The Association of Oil Marketing Companies (OMCs) says its members have been compelled to reduce their margins on the sale of all petroleum products in the wake of the surge in fuel prices.
The Chief Executive Officer of the Association, Mr Kwaku Agyemang-Duah, told the Ghana News Agency in an interview that if OMCs were to apply their full margins to cover cost of operations and profit, a litre of patrol would have been sold for ¢7.21 at the pumps.
He dismissed claims that the OMCs were benefiting from the surge in fuel prices, stressing, “Because the price is going up, we are not even thinking about profits.”
“Anytime the price goes up, you realise that people reduce their consumption and when that happens, you will not get the volumes that you are supposed to be selling.
“The pricing is such that as the price is going up, you cannot put so much of your margin on it.
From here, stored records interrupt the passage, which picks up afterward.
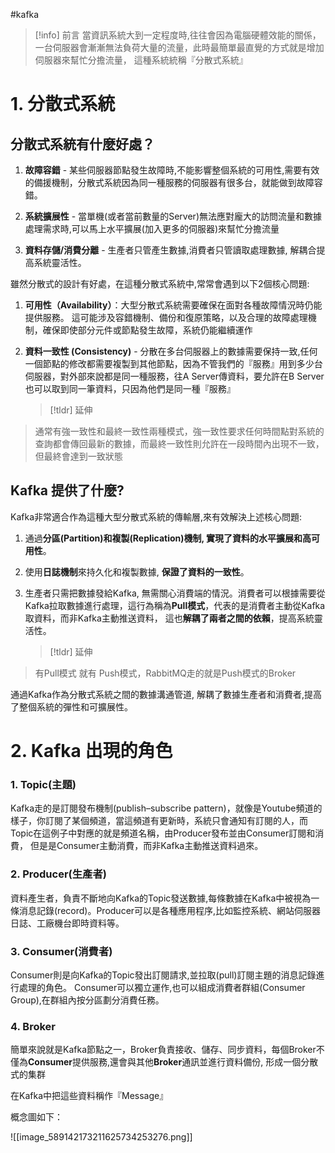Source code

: #kafka
> [!info] 前言
>  當資訊系統大到一定程度時,往往會因為電腦硬體效能的關係，一台伺服器會漸漸無法負荷大量的流量，此時最簡單最直覺的方式就是增加伺服器來幫忙分擔流量，
>  這種系統統稱『分散式系統』

# 1. 分散式系統

## 分散式系統有什麼好處？

1. **故障容錯** - 某些伺服器節點發生故障時,不能影響整個系統的可用性,需要有效的備援機制，分散式系統因為同一種服務的伺服器有很多台，就能做到故障容錯。

2. **系統擴展性** - 當單機(或者當前數量的Server)無法應對龐大的訪問流量和數據處理需求時,可以馬上水平擴展(加入更多的伺服器)來幫忙分擔流量

3. **資料存儲/消費分離** - 生產者只管產生數據,消費者只管讀取處理數據, 解耦合提高系統靈活性。

雖然分散式的設計有好處，在這種分散式系統中,常常會遇到以下2個核心問題:

1. **可用性（Availability）**：大型分散式系統需要確保在面對各種故障情況時仍能提供服務。 這可能涉及容錯機制、備份和復原策略，以及合理的故障處理機制，確保即使部分元件或節點發生故障，系統仍能繼續運作

2. **資料一致性 (Consistency)** - 分散在多台伺服器上的數據需要保持一致,任何一個節點的修改都需要複製到其他節點，因為不管我們的『服務』用到多少台伺服器，對外部來說都是同一種服務，往A Server傳資料，要允許在B Server也可以取到同一筆資料，只因為他們是同一種『服務』
   
   > [!tldr] 延伸
>	通常有強一致性和最終一致性兩種模式，強一致性要求任何時間點對系統的查詢都會傳回最新的數據，而最終一致性則允許在一段時間內出現不一致，但最終會達到一致狀態

## Kafka 提供了什麼?

Kafka非常適合作為這種大型分散式系統的傳輸層,來有效解決上述核心問題:

1. 通過**分區(Partition)和複製(Replication)機制, 實現了資料的水平擴展和高可用性**。
   
2. 使用**日誌機制**來持久化和複製數據, **保證了資料的一致性**。
   
4. 生產者只需把數據發給Kafka, 無需關心消費端的情況。消費者可以根據需要從Kafka拉取數據進行處理，這行為稱為**Pull模式**，代表的是消費者主動從Kafka取資料，而非Kafka主動推送資料， 這也**解耦了兩者之間的依賴**，提高系統靈活性。
   
   > [!tldr] 延伸
>	有Pull模式 就有 Push模式，RabbitMQ走的就是Push模式的Broker


 通過Kafka作為分散式系統之間的數據溝通管道, 解耦了數據生產者和消費者,提高了整個系統的彈性和可擴展性。

# 2. Kafka 出現的角色

###     1. Topic(主題)
   Kafka走的是訂閱發布機制(publish–subscribe pattern)，就像是Youtube頻道的樣子，你訂閱了某個頻道，當這頻道有更新時，系統只會通知有訂閱的人，而Topic在這例子中對應的就是頻道名稱，由Producer發布並由Consumer訂閱和消費，
   但是是Consumer主動消費，而非Kafka主動推送資料過來。

###     2. Producer(生產者)
   資料產生者，負責不斷地向Kafka的Topic發送數據,每條數據在Kafka中被視為一條消息記錄(record)。Producer可以是各種應用程序,比如監控系統、網站伺服器日誌、工廠機台即時資料等。

###     3. Consumer(消費者) 
   Consumer則是向Kafka的Topic發出訂閱請求,並拉取(pull)訂閱主題的消息記錄進行處理的角色。  Consumer可以獨立運作,也可以組成消費者群組(Consumer Group),在群組內按分區劃分消費任務。
   
###     4. Broker
簡單來說就是Kafka節點之一，Broker負責接收、儲存、同步資料，每個Broker不僅為**Consumer**提供服務,還會與其他**Broker**通訊並進行資料備份,  形成一個分散式的集群

在Kafka中把這些資料稱作『Message』

概念圖如下：

![[image_589142173211625734253276.png]]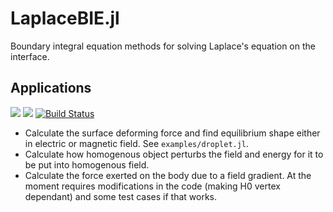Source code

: # LaplaceBIE.jl

Boundary integral equation methods for solving Laplace's equation on the interface.

## Applications

[![](https://img.shields.io/badge/docs-stable-blue.svg)](https://akels.github.io/LaplaceBIE.jl/stable)
[![](https://img.shields.io/badge/docs-dev-blue.svg)](https://akels.github.io/LaplaceBIE.jl/dev)
[![Build Status](https://travis-ci.org/akels/LaplaceBIE.jl.svg?branch=master)](https://travis-ci.org/akels/LaplaceBIE.jl)

   + Calculate the surface deforming force and find equilibrium shape either in electric or magnetic field. See `examples/droplet.jl`.
   + Calculate how homogenous object perturbs the field and energy for it to be put into homogenous field.
   + Calculate the force exerted on the body due to a field gradient. At the moment requires modifications in the code (making H0 vertex dependant) and some test cases if that works.

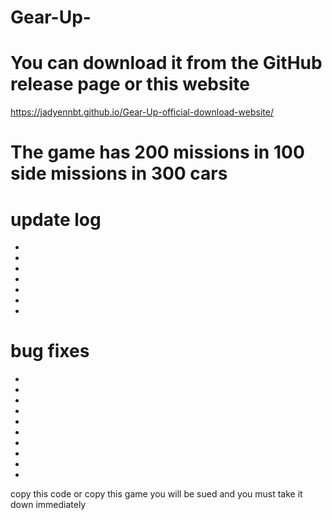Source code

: # Gear-Up-


# You can download it from the GitHub release page or this website 



https://jadyennbt.github.io/Gear-Up-official-download-website/



# The game has 200 missions in 100 side missions in 300 cars

# update log
-
-
-
-
-
-
-







# bug fixes
-
-
-
-
-
-
-
-
-
-








copy this code or copy this game you will be sued and you must take it down immediately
As we speak right now, the fuel is supposed to be ¢7.21 for petrol and ¢7.14 for diesel for our full margin,” he said.
Mr Agyemang-Duah said though the reduction had affected their profit margins, they were also concerned about the plight of consumers, hence the decision to adjust the prices not to affect patronage.
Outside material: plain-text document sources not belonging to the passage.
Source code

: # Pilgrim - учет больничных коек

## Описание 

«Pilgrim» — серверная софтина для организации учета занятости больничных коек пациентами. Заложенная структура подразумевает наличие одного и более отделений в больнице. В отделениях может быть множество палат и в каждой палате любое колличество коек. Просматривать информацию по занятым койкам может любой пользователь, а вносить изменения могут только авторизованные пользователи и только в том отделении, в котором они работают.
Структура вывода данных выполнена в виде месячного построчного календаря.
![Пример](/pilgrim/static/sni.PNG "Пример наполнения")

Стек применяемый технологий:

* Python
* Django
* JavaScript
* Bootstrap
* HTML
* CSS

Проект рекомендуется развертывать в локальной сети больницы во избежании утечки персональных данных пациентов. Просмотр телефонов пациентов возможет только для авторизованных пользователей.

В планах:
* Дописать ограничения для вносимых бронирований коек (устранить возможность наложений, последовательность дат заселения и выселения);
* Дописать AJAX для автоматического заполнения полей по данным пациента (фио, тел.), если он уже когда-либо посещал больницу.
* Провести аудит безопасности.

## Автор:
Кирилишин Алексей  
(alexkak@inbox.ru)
Fuel prices have been on a rise since April 2021, leading to persistent agitations among industry players and transport operators in the country.
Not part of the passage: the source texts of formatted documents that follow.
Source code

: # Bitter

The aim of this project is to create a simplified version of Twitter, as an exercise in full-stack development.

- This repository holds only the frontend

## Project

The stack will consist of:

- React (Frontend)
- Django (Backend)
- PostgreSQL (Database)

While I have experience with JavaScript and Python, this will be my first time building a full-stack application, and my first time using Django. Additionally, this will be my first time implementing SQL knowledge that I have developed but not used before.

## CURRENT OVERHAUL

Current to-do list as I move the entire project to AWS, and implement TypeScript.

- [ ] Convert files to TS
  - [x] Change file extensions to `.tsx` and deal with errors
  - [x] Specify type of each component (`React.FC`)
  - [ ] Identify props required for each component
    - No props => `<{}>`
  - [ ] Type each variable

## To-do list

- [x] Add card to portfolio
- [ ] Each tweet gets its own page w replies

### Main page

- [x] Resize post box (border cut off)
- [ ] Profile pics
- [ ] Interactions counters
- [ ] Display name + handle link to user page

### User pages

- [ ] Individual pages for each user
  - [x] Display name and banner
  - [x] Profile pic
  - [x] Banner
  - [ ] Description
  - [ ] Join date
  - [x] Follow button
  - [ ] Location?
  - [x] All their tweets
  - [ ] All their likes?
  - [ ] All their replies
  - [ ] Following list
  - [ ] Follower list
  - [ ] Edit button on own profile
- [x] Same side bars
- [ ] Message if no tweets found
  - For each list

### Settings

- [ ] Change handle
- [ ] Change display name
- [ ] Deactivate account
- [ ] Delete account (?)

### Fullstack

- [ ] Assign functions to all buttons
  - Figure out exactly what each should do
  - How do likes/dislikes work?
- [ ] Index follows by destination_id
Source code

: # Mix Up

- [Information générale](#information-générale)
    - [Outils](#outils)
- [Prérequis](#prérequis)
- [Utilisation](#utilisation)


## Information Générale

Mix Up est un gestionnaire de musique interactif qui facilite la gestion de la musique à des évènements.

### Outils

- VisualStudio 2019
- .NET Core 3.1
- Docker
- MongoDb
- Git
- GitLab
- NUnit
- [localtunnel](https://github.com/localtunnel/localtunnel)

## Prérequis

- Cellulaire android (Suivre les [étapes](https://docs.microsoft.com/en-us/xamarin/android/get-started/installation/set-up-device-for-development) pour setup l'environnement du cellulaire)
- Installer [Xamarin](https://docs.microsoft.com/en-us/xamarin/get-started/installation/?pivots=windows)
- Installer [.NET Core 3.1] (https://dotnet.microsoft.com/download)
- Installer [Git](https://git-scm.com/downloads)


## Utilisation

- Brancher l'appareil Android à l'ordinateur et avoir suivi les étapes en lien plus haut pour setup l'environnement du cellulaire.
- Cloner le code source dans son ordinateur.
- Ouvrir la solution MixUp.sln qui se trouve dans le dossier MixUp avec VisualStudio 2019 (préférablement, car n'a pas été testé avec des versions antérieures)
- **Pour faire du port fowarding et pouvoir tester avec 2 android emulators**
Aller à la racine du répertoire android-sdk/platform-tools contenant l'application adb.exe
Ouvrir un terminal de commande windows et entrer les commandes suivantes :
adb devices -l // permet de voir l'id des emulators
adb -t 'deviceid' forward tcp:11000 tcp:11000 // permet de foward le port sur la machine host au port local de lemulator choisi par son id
Currently, a litre of petrol and diesel is selling at GH¢6.90 at the pumps.
As of November 19, 2021, the price of West Texas Intermediate (WTI) crude oil stood at $75.97 per barrel.
As part of measures to cushion the burden on consumers, the Government, last month, suspended the Price Stabilisation and Recovery Levy (PSRL) on petroleum products for two months, which took effect on November 1, 2021.
The levy imposed 16Gp per litre on petrol, 14Gp per litre on diesel and 14Gp per kilogramme on LPG.
However, the Institute for Energy Security (IES) has projected that fuel prices are likely to hit GH¢7.0 per litre or more by the end of the year.
It said global demand for fuel was expected to increase in the winter and that could trigger a hike in prices globally in the wake of limited supply.
The Institute said depreciation of the cedi against the dollar could also be a major catalyst in the projected increment in fuel prices.